Petrol üretimi, nakliyesi ve tüketimine ilişkin ilk gelişmelerin 1800’lü yılların ilk yarısında yaşanmasına karşın, 1900’lü yılların başlangıcında aydınlanma ve ulaşım başta olmak üzere birçok alanda petrol tüketimi yaygınlaşma göstermiştir. (Karadağ, 2004: 14)

Savunma sanayinde yaşanan gelişmeler sonucunda, motorize unsurlar ve uçakların yaygınlaşmasıyla birlikte, petrol askeri alanda da vazgeçilmez bir ürün haline gelmiştir.(Esen, 2002: 3) Örneğin Birinci Dünya Savaşı sonunda sadece İngiliz Ordusu’nda 56.000 tank, 23.000 motorlu araç, 34.000 motosiklet ve bisiklet, 55.000 uçak bulunmaktaydı. (Yergin, 2003: 167)

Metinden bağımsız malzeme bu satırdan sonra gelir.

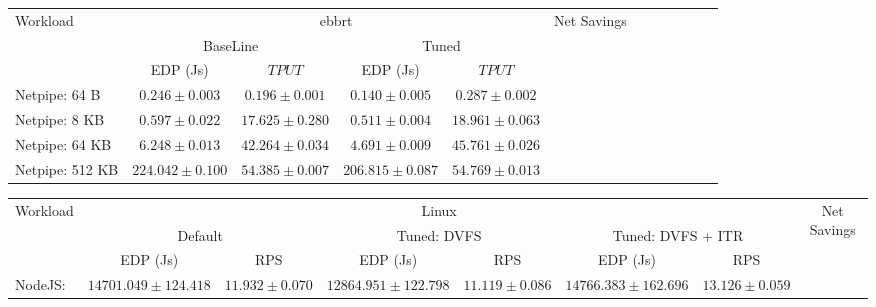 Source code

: \begin{table*}[t]
\begin{center}
\begin{tabular}{|l|cc|cc|cc||cc|cc||c|} \hline

\multirow{2}{*}{Workload} & \multicolumn{4}{c|}{ebbrt} & \multirow{2}{*}{Net Savings}\\ 
& \multicolumn{2}{c}{BaseLine} & \multicolumn{2}{c|}{Tuned} &\\
\hline
 & EDP (Js)& $TPUT$ & EDP (Js) & $TPUT$ & \\  \hline

Netpipe: 64 B & $0.246 \pm 0.003$ & $0.196 \pm 0.001$ & $0.140 \pm 0.005$ & $0.287 \pm 0.002$ \\ \hline
Netpipe: 8 KB & $0.597 \pm 0.022$ & $17.625 \pm 0.280$ & $0.511 \pm 0.004$ & $18.961 \pm 0.063$ \\ \hline
Netpipe: 64 KB & $6.248 \pm 0.013$ & $42.264 \pm 0.034$ & $4.691 \pm 0.009$ & $45.761 \pm 0.026$ \\ \hline
Netpipe: 512 KB & $224.042 \pm 0.100$ & $54.385 \pm 0.007$ & $206.815 \pm 0.087$ & $54.769 \pm 0.013$ \\ \hline

\hline \hline
\end{tabular}
\end{center}
\label{tab:netpipe_ebbrt}
\end{table*}

\begin{table*}[t]
\begin{center}
\begin{tabular}{|l||cc|cc||cc||c|} \hline
\multirow{2}{*}{Workload} & \multicolumn{6}{c|}{Linux} & \multirow{2}{*}{Net Savings}\\ 
& \multicolumn{2}{c}{Default} & \multicolumn{2}{c}{Tuned: DVFS} & \multicolumn{2}{c|}{Tuned: DVFS + ITR} &\\
\hline

 & EDP (Js)& RPS & EDP (Js) & RPS & EDP (Js) & RPS & \\  \hline

NodeJS: & $14701.049 \pm 124.418$ & $11.932 \pm 0.070$ & $12864.951 \pm 122.798$ & $11.119 \pm 0.086$ & $14766.383 \pm 162.696$ & $13.126 \pm 0.059$ \\ \hline

\hline \hline
\end{tabular}
\end{center}
\end{table*}

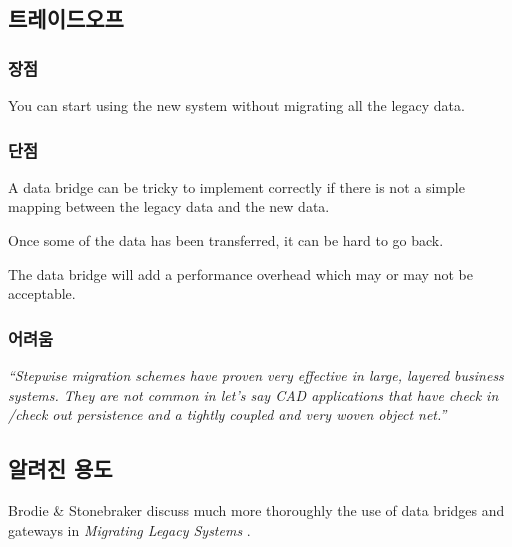 \documentclass[a4paper,10pt,twoside]{book}
\begin{document}
\subsection*{트레이드오프}

\subsubsection*{장점}

\begin{bulletlist}
\item You can start using the new system without migrating all the legacy data.
\end{bulletlist}

\subsubsection*{단점}

\begin{bulletlist}
\item A data bridge can be tricky to implement correctly if there is not a simple mapping between the legacy data and the new data.

\item Once some of the data has been transferred, it can be hard to go back.

\item The data bridge will add a performance overhead which may or may not be acceptable.
\end{bulletlist}

\subsubsection*{어려움}

\begin{bulletlist}
\item \emph{``Stepwise migration schemes have proven very effective in large, layered business systems. They are not common in let's say CAD applications that have check in /check out persistence and a tightly coupled and very woven object net.''} \cite{Kell00a}
\end{bulletlist}

\subsection*{알려진 용도}

Brodie \& Stonebraker discuss much more thoroughly the use of data bridges and gateways in \emph{Migrating Legacy Systems} \cite{Brod95a}. 
\end{document}
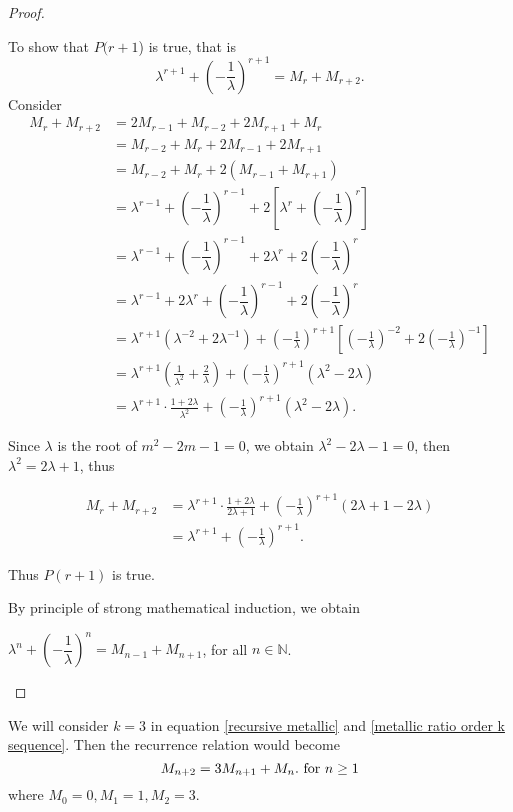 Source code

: \documentclass{rmutt-seminar}
\begin{document}
\begin{proof}
\begin{enumerate}[label=(\roman*),leftmargin = 1.5cm]
To show that $P(r+1$) is true, that is
$$ \lambda^{r+1} + \left(-\dfrac{1}{\lambda}\right)^{r+1}= M_{r} + M_{r+2}. $$  
 Consider
 \begin{align*}
	M_{r} + M_{r+2} &= 2M_{r-1} + M_{r-2} + 2M_{r+1} + M_r \\
	&= M_{r-2} + M_r + 2M_{r-1} + 2M_{r+1} \\
	&= M_{r-2} + M_r + 2(M_{r-1} + M_{r+1}) \\
	&= \lambda^{r-1} + \left(-\dfrac{1}{\lambda}\right)^{r-1} +2\left[\lambda^{r} + \left(-\dfrac{1}{\lambda}\right)^{r} \right]\\
	&= \lambda^{r-1} + \left(-\dfrac{1}{\lambda}\right)^{r-1} +2\lambda^{r} + 2\left(-\dfrac{1}{\lambda}\right)^{r} \\
	&= \lambda^{r-1} + 2\lambda^{r} + \left(-\dfrac{1}{\lambda}\right)^{r-1} + 2\left(-\dfrac{1}{\lambda}\right)^{r} \\
	&= \lambda^{r+1}(\lambda^{-2} + 2\lambda^{-1}) + \left(-\frac{1}{\lambda}\right)^{r+1} \left[ \left(-\frac{1}{\lambda}\right)^{-2} + 2\left(-\frac{1}{\lambda}\right)^{-1}\right] \\
	&= \lambda^{r+1} \left(\frac{1}{\lambda^2} + \frac{2}{\lambda}\right) + \left(-\frac{1}{\lambda}\right)^{r+1}(\lambda^2-2\lambda) \\
	&= \lambda^{r+1} \cdot \frac{1+2\lambda}{\lambda^2}+\left(-\frac{1}{\lambda}\right)^{r+1}(\lambda^2-2\lambda).
\end{align*}

Since $\lambda$ is the root of $m^2 -2m -1 =0$, we obtain $\lambda^2-2\lambda-1=0$, then $\lambda^2 = 2\lambda + 1$, thus

 \begin{align*}
 M_{r} + M_{r+2} &= \lambda^{r+1} \cdot \frac{1+2\lambda}{2\lambda+1}+\left(-\frac{1}{\lambda}\right)^{r+1}(2\lambda+1-2\lambda)\\
 &= \lambda^{r+1}+\left(-\frac{1}{\lambda}\right)^{r+1}.
 \end{align*}	
 
 
 Thus $P(r+1)$ is true.

By principle of strong mathematical induction, we obtain

\begin{center}
$\lambda^n + \left(-\dfrac{1}{\lambda}\right)^n = M_{n-1} + M_{n+1} $, for all $n \in \mathbb{N}$.
\end{center}
\end{enumerate}
\end{proof}
\noindent We will consider $ k = 3 $ in equation \eqref{recursive metallic} and \eqref{metallic ratio order k sequence}. Then the recurrence relation would become 
\begin{equation}\label{k = 3 in reccurence}
	 M_{n+2} = 3M_{n+1} + M_n.
	 \textnormal{ for } n \geq 1
\end{equation}  
where $M_0=0, M_1=1, M_2=3.$
\newline
\end{document}
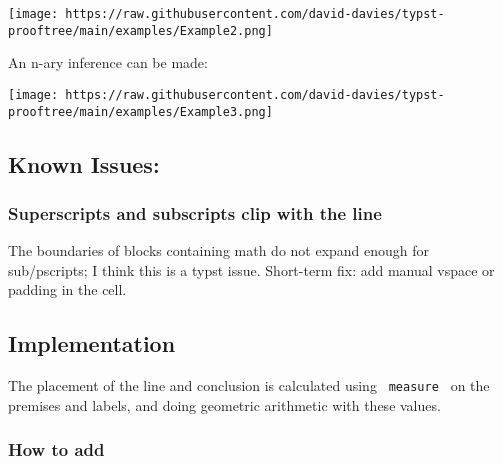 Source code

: \texttt{[image: https://raw.githubusercontent.com/david-davies/typst-prooftree/main/examples/Example2.png]}

An n-ary inference can be made:

\begin{Shaded}
\begin{Highlighting}[]

\NormalTok{)}
\end{Highlighting}
\end{Shaded}

\texttt{[image: https://raw.githubusercontent.com/david-davies/typst-prooftree/main/examples/Example3.png]}

\subsection{Known Issues:}\label{known-issues}

\subsubsection{Superscripts and subscripts clip with the
line}\label{superscripts-and-subscripts-clip-with-the-line}

The boundaries of blocks containing math do not expand enough for
sub/pscripts; I think this is a typst issue. Short-term fix: add manual
vspace or padding in the cell.

\subsection{Implementation}\label{implementation}

The placement of the line and conclusion is calculated using
\texttt{\ measure\ } on the premises and labels, and doing geometric
arithmetic with these values.

\subsubsection{How to add}\label{how-to-add}

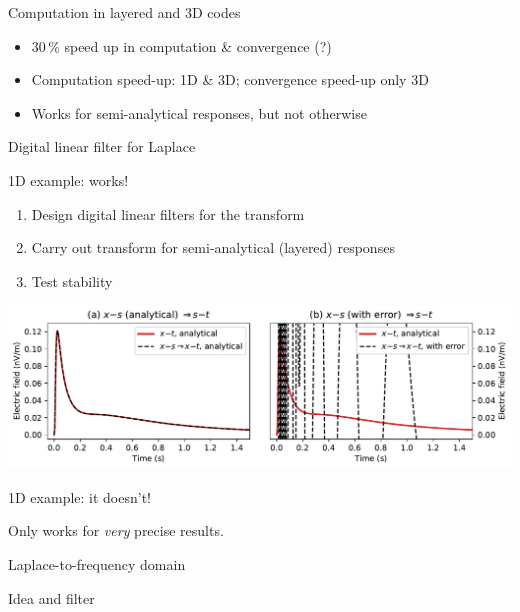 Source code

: \documentclass[xcolor=svgnames, usepdftitle=false, aspectratio=169]{beamer}
\begin{document}
\begin{frame}  %
  {Computation in layered and 3D codes}

  \begin{itemize}
    \item 30\,\% speed up in computation \& convergence (?)
    \item Computation speed-up: 1D \& 3D; convergence speed-up only 3D
    \item Works for semi-analytical responses, but not otherwise
  \end{itemize}
\end{frame}

\begin{frame}  %
  {Digital linear filter for Laplace}
\end{frame}


\begin{frame}
  {1D example: works!}

  \begin{enumerate}
    \item Design digital linear filters for the transform
    \item Carry out transform for semi-analytical (layered) responses
    \item Test stability
  \end{enumerate}


  \includegraphics[width=\linewidth]{s-t_time}%

\end{frame}

\begin{frame}
  {1D example: it doesn't!}

  Only works for \emph{very} precise results.

\end{frame}


\begin{frame}
  {Laplace-to-frequency domain}

  Idea and filter

\end{frame}
\end{document}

2. MUSUL BÖLGESİNDEKİ PETROL KAYNAKLARI

Sultan II. Abdülhamit tarafından, Musul’daki petrol varlığı konusunda araştırma yapması için görevlendirilen Ermeni Kaluste Gülbenkyan, hazırladığı raporunu Sultan II. Abdülhamit'e sunmuştur. Söz konusu rapor ve daha sonrasında elde edilen bilgiler ışığında, bölgede petrol bulunduğuna dair güçlü emareler elde edilmiştir. İngiltere ve Almanya başta olmak üzere Ortadoğu’da petrol kaynaklı etkinlik mücadelesi veren devletlere karşı tedbir alma arayışına giren II. Abdülhamit, 1888, 1898 ve 1902 yıllarında çıkarttığı üç ayrı fermanla petrol alanlarının hepsini kendi adına kaydettirmiştir. (Bardakçı, 2003: 5)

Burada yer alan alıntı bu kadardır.